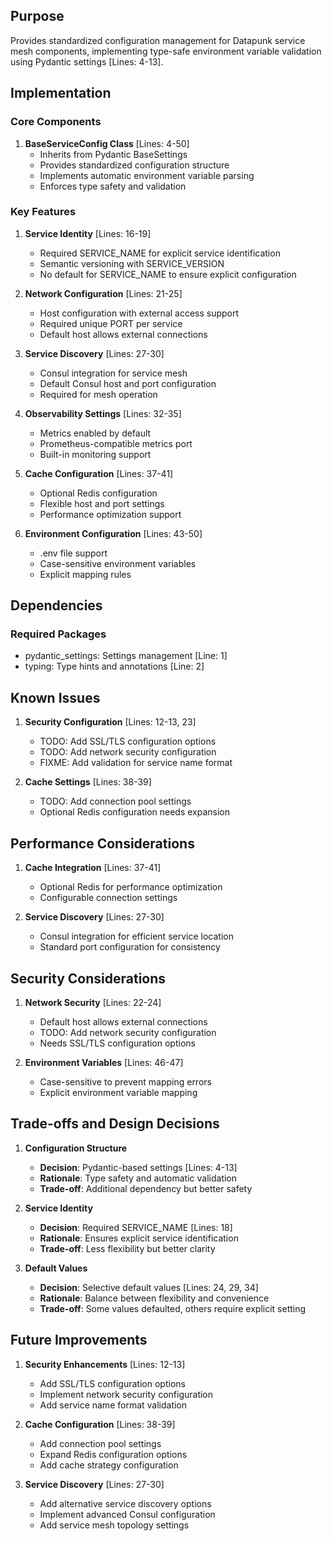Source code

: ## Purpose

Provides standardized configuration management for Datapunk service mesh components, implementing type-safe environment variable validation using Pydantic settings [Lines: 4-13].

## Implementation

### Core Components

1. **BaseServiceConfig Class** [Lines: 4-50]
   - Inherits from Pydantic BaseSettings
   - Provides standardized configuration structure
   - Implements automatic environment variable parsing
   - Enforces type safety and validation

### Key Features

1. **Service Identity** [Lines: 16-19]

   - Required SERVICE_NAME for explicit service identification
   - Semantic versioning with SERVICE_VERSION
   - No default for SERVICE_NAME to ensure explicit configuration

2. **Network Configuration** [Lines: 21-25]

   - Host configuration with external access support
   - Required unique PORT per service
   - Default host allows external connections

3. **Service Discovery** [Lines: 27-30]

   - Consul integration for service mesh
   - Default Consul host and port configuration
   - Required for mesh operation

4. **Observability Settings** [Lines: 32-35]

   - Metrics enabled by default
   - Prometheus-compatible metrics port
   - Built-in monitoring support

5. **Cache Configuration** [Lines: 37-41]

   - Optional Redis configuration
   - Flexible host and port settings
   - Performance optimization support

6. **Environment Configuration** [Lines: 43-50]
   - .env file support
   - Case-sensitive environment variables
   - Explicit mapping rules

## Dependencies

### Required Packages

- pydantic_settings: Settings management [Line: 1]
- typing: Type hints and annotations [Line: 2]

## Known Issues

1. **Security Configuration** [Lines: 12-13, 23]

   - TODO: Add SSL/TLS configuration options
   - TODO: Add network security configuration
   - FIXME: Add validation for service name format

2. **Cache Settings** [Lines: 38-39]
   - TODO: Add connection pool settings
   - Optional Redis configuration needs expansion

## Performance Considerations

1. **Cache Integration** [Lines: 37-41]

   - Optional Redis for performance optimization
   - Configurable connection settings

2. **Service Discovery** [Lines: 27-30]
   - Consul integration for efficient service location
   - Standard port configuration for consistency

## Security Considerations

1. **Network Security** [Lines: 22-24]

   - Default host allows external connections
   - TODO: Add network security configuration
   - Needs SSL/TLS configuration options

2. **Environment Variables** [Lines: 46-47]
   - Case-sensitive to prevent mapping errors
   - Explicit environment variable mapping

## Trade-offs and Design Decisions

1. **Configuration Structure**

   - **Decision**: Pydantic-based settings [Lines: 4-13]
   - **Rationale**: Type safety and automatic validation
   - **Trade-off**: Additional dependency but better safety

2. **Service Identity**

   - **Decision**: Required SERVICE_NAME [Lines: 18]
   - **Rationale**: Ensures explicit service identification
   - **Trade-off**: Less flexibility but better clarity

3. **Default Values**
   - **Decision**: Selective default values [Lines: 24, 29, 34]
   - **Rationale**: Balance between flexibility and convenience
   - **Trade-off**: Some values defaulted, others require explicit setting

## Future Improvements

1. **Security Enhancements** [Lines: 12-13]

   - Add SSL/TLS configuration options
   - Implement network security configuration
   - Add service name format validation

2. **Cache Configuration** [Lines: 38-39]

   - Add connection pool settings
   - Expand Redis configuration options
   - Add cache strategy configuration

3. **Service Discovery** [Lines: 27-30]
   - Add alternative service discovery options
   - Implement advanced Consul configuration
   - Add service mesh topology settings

[The task]: Repeat every record above exactly, but drop the pictures.

[Solution for this exercise]:
Source code

: ## Purpose

Provides standardized configuration management for Datapunk service mesh components, implementing type-safe environment variable validation using Pydantic settings [Lines: 4-13].

## Implementation

### Core Components

1. **BaseServiceConfig Class** [Lines: 4-50]
   - Inherits from Pydantic BaseSettings
   - Provides standardized configuration structure
   - Implements automatic environment variable parsing
   - Enforces type safety and validation

### Key Features

1. **Service Identity** [Lines: 16-19]

   - Required SERVICE_NAME for explicit service identification
   - Semantic versioning with SERVICE_VERSION
   - No default for SERVICE_NAME to ensure explicit configuration

2. **Network Configuration** [Lines: 21-25]

   - Host configuration with external access support
   - Required unique PORT per service
   - Default host allows external connections

3. **Service Discovery** [Lines: 27-30]

   - Consul integration for service mesh
   - Default Consul host and port configuration
   - Required for mesh operation

4. **Observability Settings** [Lines: 32-35]

   - Metrics enabled by default
   - Prometheus-compatible metrics port
   - Built-in monitoring support

5. **Cache Configuration** [Lines: 37-41]

   - Optional Redis configuration
   - Flexible host and port settings
   - Performance optimization support

6. **Environment Configuration** [Lines: 43-50]
   - .env file support
   - Case-sensitive environment variables
   - Explicit mapping rules

## Dependencies

### Required Packages

- pydantic_settings: Settings management [Line: 1]
- typing: Type hints and annotations [Line: 2]

## Known Issues

1. **Security Configuration** [Lines: 12-13, 23]

   - TODO: Add SSL/TLS configuration options
   - TODO: Add network security configuration
   - FIXME: Add validation for service name format

2. **Cache Settings** [Lines: 38-39]
   - TODO: Add connection pool settings
   - Optional Redis configuration needs expansion

## Performance Considerations

1. **Cache Integration** [Lines: 37-41]

   - Optional Redis for performance optimization
   - Configurable connection settings

2. **Service Discovery** [Lines: 27-30]
   - Consul integration for efficient service location
   - Standard port configuration for consistency

## Security Considerations

1. **Network Security** [Lines: 22-24]

   - Default host allows external connections
   - TODO: Add network security configuration
   - Needs SSL/TLS configuration options

2. **Environment Variables** [Lines: 46-47]
   - Case-sensitive to prevent mapping errors
   - Explicit environment variable mapping

## Trade-offs and Design Decisions

1. **Configuration Structure**

   - **Decision**: Pydantic-based settings [Lines: 4-13]
   - **Rationale**: Type safety and automatic validation
   - **Trade-off**: Additional dependency but better safety

2. **Service Identity**

   - **Decision**: Required SERVICE_NAME [Lines: 18]
   - **Rationale**: Ensures explicit service identification
   - **Trade-off**: Less flexibility but better clarity

3. **Default Values**
   - **Decision**: Selective default values [Lines: 24, 29, 34]
   - **Rationale**: Balance between flexibility and convenience
   - **Trade-off**: Some values defaulted, others require explicit setting

## Future Improvements

1. **Security Enhancements** [Lines: 12-13]

   - Add SSL/TLS configuration options
   - Implement network security configuration
   - Add service name format validation

2. **Cache Configuration** [Lines: 38-39]

   - Add connection pool settings
   - Expand Redis configuration options
   - Add cache strategy configuration

3. **Service Discovery** [Lines: 27-30]
   - Add alternative service discovery options
   - Implement advanced Consul configuration
   - Add service mesh topology settings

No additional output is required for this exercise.